[Stored items from a collection]

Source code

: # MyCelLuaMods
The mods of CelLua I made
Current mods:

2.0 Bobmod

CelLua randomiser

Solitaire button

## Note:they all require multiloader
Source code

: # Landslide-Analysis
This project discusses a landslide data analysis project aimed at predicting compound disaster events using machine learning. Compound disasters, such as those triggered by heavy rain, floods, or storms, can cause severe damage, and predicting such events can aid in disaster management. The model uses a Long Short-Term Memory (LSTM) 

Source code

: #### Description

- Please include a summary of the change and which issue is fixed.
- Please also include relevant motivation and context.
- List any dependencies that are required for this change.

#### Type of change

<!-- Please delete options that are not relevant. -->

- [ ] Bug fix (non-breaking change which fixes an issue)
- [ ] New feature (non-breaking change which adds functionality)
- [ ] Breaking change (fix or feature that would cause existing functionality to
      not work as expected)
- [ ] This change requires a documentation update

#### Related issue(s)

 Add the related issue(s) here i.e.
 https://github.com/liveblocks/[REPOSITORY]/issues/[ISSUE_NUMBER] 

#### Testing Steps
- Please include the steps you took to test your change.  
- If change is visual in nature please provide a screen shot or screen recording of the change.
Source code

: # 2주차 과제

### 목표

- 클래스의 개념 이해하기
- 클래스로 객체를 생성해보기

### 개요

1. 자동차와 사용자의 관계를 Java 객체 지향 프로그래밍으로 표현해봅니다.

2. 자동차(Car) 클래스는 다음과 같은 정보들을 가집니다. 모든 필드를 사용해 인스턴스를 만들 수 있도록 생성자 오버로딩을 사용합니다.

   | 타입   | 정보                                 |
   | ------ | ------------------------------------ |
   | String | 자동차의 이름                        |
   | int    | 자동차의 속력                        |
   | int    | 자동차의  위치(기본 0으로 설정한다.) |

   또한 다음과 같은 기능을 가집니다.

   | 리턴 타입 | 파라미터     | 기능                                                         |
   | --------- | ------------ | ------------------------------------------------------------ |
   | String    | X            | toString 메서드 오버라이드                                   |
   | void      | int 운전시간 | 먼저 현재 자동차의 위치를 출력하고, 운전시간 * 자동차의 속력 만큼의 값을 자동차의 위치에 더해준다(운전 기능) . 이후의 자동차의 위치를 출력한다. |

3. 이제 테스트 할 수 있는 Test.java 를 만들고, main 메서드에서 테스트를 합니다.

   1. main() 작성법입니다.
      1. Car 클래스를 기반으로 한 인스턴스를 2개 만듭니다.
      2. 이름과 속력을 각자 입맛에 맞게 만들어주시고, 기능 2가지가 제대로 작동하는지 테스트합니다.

=== EXERCISE REQUIREMENTS ===
Only the lines containing "가집니다" are needed; copy each of them from the data.

=== SOLUTION TO THIS EXERCISE ===
2. 자동차(Car) 클래스는 다음과 같은 정보들을 가집니다. 모든 필드를 사용해 인스턴스를 만들 수 있도록 생성자 오버로딩을 사용합니다.
   또한 다음과 같은 기능을 가집니다.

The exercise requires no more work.